A quelques jours de la publication des comptes, les rumeurs de coupes sombres dans les effectifs et activités ont généré toutes sortes d’articles de presse. Après le profit warning émis il y a quelques jours, la question n’est plus de savoir si les résultats vont être accompagnés de mauvaises nouvelles, mais de connaitre l’ampleur de la nouvelle saignée – d’emplois ou rémunérations. Tels les médecins de Molière, la stratégie que nous subissons depuis quelques années repose sur des coupes plus ou moins aveugles. Ce qui a déjà dégradé les capacités de la banque. La diminution des résultats du 4ème trimestre de la BFI ne peut pas justifier la découpe de certaines activités, sauf à vouloir accélérer le déclin, et qui mène en partie aux résultats, alors que le dividende est d’ores et déjà garanti pour 2019. Les informations fiables et confirmées seront disponibles sur notre site intranet / internet.          

3 SECONDES CHRONO       

Dans le nouveau monde, le nombre d’appels téléphoniques à sa banque devait baisser. En tout cas, c’était le postulat du programme de transformation des CRC (centres d’appels du réseau). Sauf que ce n’est pas encore le cas cette année – tout comme les précédentes.

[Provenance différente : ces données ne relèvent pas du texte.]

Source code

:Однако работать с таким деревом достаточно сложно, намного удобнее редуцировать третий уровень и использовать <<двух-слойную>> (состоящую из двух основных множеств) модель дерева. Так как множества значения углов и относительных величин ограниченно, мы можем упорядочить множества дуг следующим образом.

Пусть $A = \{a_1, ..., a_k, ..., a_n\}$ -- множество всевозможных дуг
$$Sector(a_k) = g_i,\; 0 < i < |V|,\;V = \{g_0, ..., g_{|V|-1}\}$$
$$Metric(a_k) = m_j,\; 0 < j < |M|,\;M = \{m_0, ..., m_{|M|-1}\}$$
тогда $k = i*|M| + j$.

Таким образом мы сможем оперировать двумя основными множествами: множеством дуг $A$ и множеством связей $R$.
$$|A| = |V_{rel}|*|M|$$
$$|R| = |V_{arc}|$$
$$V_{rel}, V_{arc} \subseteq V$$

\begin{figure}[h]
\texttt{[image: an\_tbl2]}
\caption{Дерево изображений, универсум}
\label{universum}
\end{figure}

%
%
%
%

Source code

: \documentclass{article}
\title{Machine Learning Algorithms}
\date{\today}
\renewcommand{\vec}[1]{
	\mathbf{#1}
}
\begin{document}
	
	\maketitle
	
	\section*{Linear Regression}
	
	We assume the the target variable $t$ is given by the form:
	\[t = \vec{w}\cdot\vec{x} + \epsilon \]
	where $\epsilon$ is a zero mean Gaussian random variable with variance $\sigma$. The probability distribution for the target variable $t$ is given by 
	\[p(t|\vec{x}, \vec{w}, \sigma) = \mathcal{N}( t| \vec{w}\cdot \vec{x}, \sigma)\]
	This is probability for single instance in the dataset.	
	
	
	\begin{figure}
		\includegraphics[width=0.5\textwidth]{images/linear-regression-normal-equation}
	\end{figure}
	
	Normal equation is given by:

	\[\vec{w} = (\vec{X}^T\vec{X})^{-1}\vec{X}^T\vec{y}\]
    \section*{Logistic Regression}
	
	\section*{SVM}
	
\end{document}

Et le sous-effectif continue à faire sentir ses effets sur les collègues. La direction va donc « refaire » une revue de l’attractivité pour tenter de corriger la tendance. La responsable d’OTX, Sandrine Beltran est venue rendre compte de la situation devant les représentants du CSEC. Le nouvel outil qui prévoit 3 secondes pour réagir après chaque appel, avant qu’un nouvel appel soit transmis.  « Ca a été corrigé et validé par les pilotes». Ah bon ? En fait, il a été effectivement dit à certaines équipes que le timing passait de 3 à 7 secondes. Mais, le « correctif » n’est pas à la hauteur des attentes. Ce n’est pas ce genre de correction qui va permettre d’améliorer l’attractivité. Il y a, par contre, des propositions concrètes et réalistes que les représentants CGT ont formulé ces derniers temps dans les 4 CE concernés. Nous allons demander un entretien avec la direction d’OTX pour avoir une vraie discussion, avant que les conditions de travail ne se détériorent encore un peu plus, que l’image se dégrade, que la pression déborde et que les démissions augmentent encore. Il y a urgence.

UN P'TIT MIEUX?

Alors que la CGT a obtenu, à la Société Générale, le paiement des jours de carence (les 3ers jours d’arrêt maladie) par l’accord salarial de décembre 2016, nous avions demandé un suivi sur le nombre de maintiens de salaire dans le cadre de la note 1513 (spécifiquement en cas de maladie listée dans la note) ou via le dispositif interne de RSE (rétablissement de solde entière). La suppression du comité social par la direction et du rapport élaboré par le service social générait un brouillard complet. A l’occasion du débat de la commission du CSEC sur le sujet, nous avons demandé – à nouveau - la mise en place de la subrogation (rémunération versée directement par la SG et non plus par l’intermédiaire des indemnités journalières de la Sécurité Sociale), dispositif refusé jusqu’à maintenant par la direction. Avec la mise en place du prélèvement à la source, certaines banques viennent de le mettre en place… et c’est un dispositif réclamé depuis longtemps par les salariés et leurs représentants.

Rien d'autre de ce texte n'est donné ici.